Given an array of integers, 1 ≤ a[i] ≤ n (n = size of array), some elements appear twice and others appear once.

Find all the elements that appear twice in this array.

Could you do it without extra space and in O(n) runtime?

Example:

Input:
[4,3,2,7,8,2,3,1]

Output:
[2,3]

思路：

1.1 Python中有個collections模塊，它提供了個類Counter，用來跟蹤值出現了多少次。注意key的出現順序是根據計數的從大到小。它的一個方法most_common(n)返回一個list, list中包含Counter對象中出現最多前n個元素。

1.2 heapq模塊有兩個函數：nlargest() 和 nsmallest() 可以從一個集合中獲取最大或最小的N個元素列表。heapq.nlargest (n, heap) #查詢堆中的最大元素，n表示查詢元素個數

1.3 使用字典，依次查看數組中的元素，如果在字典中，則放入另外用來統計的list

class Solution(object):
    def findDuplicates(self, nums):
        """
        :type nums: List[int]
        :rtype: List[int]
        """
        return [no for no, count in collections.Counter(nums).items() if count > 1]

Java思路：（我還沒想明白:(）
// when find a number i, flip the number at position i-1 to negative.
// if the number at position i-1 is already negative, i is the number that occurs twice.
//The concept here is to negate each number's index as the input is 1 <= a[i] <= n (n = size of array).
// Once a value is negated, if it requires to be negated again then it is a duplicate.

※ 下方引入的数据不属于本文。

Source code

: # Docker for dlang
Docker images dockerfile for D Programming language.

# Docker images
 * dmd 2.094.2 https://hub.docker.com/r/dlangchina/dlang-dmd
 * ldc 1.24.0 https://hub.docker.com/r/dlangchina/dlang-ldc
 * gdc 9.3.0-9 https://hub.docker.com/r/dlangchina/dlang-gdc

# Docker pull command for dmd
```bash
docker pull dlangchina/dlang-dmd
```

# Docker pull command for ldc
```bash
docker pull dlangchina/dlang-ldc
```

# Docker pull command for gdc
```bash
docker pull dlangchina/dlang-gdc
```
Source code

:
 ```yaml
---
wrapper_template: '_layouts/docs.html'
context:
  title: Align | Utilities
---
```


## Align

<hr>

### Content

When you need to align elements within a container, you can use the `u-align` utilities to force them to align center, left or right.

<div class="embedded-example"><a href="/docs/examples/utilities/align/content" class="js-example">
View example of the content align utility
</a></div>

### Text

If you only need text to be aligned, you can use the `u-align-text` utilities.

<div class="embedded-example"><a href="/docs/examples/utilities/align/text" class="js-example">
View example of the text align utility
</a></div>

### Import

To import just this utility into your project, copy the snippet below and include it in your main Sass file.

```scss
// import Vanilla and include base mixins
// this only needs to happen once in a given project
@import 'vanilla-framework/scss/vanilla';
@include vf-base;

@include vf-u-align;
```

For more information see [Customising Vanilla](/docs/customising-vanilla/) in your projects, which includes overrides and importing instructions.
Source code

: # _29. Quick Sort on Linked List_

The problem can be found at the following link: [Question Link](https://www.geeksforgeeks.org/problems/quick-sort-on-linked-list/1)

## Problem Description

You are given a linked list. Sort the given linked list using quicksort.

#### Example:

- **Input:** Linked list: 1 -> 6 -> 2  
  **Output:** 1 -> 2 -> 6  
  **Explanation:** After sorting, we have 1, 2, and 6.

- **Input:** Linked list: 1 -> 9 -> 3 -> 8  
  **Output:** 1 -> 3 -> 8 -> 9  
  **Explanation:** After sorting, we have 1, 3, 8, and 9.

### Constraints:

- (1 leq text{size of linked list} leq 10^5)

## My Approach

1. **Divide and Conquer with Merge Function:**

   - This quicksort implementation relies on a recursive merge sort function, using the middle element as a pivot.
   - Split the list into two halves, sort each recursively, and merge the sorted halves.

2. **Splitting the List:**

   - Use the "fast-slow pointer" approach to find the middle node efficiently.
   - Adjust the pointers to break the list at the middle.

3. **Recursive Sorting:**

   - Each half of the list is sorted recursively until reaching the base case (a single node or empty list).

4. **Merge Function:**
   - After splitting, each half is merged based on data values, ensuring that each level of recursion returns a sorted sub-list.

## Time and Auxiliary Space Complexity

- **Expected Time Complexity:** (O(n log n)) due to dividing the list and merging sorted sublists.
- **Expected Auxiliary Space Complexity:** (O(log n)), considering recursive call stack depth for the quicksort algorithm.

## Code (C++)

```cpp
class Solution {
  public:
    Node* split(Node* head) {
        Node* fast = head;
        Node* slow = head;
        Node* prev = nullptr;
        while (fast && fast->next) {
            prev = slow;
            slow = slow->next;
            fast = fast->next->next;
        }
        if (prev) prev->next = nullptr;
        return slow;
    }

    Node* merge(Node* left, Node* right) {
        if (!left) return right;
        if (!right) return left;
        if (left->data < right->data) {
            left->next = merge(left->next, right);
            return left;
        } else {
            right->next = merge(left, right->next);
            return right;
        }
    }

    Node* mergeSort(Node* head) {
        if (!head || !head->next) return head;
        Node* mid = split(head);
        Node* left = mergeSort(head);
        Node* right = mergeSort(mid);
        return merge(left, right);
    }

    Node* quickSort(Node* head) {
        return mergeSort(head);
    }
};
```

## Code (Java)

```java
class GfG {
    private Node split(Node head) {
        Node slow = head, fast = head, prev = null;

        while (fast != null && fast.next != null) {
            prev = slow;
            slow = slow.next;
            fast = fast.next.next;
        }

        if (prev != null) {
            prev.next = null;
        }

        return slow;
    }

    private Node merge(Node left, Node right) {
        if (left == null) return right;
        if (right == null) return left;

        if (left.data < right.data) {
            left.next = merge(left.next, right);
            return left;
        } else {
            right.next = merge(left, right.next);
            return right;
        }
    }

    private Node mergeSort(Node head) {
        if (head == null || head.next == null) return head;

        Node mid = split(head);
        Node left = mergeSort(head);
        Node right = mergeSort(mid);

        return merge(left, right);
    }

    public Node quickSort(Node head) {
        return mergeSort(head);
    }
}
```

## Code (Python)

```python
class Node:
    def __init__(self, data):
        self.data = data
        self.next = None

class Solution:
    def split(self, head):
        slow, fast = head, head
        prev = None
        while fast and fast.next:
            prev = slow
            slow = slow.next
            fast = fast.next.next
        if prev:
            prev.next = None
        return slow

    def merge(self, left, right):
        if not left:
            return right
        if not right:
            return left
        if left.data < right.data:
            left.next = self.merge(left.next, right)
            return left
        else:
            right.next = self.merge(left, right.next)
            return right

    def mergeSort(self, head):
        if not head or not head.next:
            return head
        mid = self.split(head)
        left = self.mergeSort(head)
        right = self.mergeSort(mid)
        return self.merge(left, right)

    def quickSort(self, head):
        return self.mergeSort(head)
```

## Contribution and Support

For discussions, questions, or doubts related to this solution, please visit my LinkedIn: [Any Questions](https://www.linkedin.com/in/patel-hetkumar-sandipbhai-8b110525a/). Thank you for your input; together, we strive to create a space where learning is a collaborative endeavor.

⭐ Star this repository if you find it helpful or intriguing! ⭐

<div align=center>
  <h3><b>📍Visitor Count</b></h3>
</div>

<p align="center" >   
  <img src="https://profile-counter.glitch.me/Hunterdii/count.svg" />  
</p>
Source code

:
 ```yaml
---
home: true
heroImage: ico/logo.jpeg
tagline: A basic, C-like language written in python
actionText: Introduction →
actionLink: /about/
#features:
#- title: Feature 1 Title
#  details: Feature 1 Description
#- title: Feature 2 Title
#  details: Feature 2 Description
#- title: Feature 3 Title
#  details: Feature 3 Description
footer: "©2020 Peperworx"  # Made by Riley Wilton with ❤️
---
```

    public List<Integer> findDuplicates(int[] nums) {
        List<Integer> res = new ArrayList<>();
        for(int i=0; i<nums.length; i++){
            int index = Math.abs(nums[i]) - 1;
            if (nums[index] < 0)
                res.add(Math.abs(index + 1));
            nums[index] = -nums[index];
        }
        return res;
    }